Dataset entries
....

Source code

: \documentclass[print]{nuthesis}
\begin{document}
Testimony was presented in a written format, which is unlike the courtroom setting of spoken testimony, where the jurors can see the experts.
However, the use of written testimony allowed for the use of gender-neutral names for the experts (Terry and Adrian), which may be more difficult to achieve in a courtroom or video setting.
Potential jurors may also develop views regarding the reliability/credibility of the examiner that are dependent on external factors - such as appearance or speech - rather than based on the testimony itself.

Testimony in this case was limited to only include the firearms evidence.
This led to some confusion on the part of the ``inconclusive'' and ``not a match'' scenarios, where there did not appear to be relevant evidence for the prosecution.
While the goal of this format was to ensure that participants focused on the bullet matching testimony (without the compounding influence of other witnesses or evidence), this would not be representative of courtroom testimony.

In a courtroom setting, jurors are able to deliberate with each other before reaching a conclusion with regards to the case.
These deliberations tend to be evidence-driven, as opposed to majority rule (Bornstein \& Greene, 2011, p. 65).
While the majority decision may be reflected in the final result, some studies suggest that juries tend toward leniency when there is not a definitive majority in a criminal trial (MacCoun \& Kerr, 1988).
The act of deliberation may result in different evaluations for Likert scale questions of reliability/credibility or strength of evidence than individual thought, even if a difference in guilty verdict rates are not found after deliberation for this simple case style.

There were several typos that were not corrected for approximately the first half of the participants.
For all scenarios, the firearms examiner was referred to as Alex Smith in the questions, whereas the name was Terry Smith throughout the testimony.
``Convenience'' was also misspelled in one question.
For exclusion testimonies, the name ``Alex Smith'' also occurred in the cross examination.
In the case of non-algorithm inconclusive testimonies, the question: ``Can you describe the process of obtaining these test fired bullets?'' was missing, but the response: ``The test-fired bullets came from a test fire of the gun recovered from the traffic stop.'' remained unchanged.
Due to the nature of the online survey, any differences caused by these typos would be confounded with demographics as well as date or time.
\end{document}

....

Set down every record once more, exactly as written.

Source code

: \documentclass[print]{nuthesis}
\begin{document}
Testimony was presented in a written format, which is unlike the courtroom setting of spoken testimony, where the jurors can see the experts.
However, the use of written testimony allowed for the use of gender-neutral names for the experts (Terry and Adrian), which may be more difficult to achieve in a courtroom or video setting.
Potential jurors may also develop views regarding the reliability/credibility of the examiner that are dependent on external factors - such as appearance or speech - rather than based on the testimony itself.

Testimony in this case was limited to only include the firearms evidence.
This led to some confusion on the part of the ``inconclusive'' and ``not a match'' scenarios, where there did not appear to be relevant evidence for the prosecution.
While the goal of this format was to ensure that participants focused on the bullet matching testimony (without the compounding influence of other witnesses or evidence), this would not be representative of courtroom testimony.

In a courtroom setting, jurors are able to deliberate with each other before reaching a conclusion with regards to the case.
These deliberations tend to be evidence-driven, as opposed to majority rule (Bornstein \& Greene, 2011, p. 65).
While the majority decision may be reflected in the final result, some studies suggest that juries tend toward leniency when there is not a definitive majority in a criminal trial (MacCoun \& Kerr, 1988).
The act of deliberation may result in different evaluations for Likert scale questions of reliability/credibility or strength of evidence than individual thought, even if a difference in guilty verdict rates are not found after deliberation for this simple case style.

There were several typos that were not corrected for approximately the first half of the participants.
For all scenarios, the firearms examiner was referred to as Alex Smith in the questions, whereas the name was Terry Smith throughout the testimony.
``Convenience'' was also misspelled in one question.
For exclusion testimonies, the name ``Alex Smith'' also occurred in the cross examination.
In the case of non-algorithm inconclusive testimonies, the question: ``Can you describe the process of obtaining these test fired bullets?'' was missing, but the response: ``The test-fired bullets came from a test fire of the gun recovered from the traffic stop.'' remained unchanged.
Due to the nature of the online survey, any differences caused by these typos would be confounded with demographics as well as date or time.
\end{document}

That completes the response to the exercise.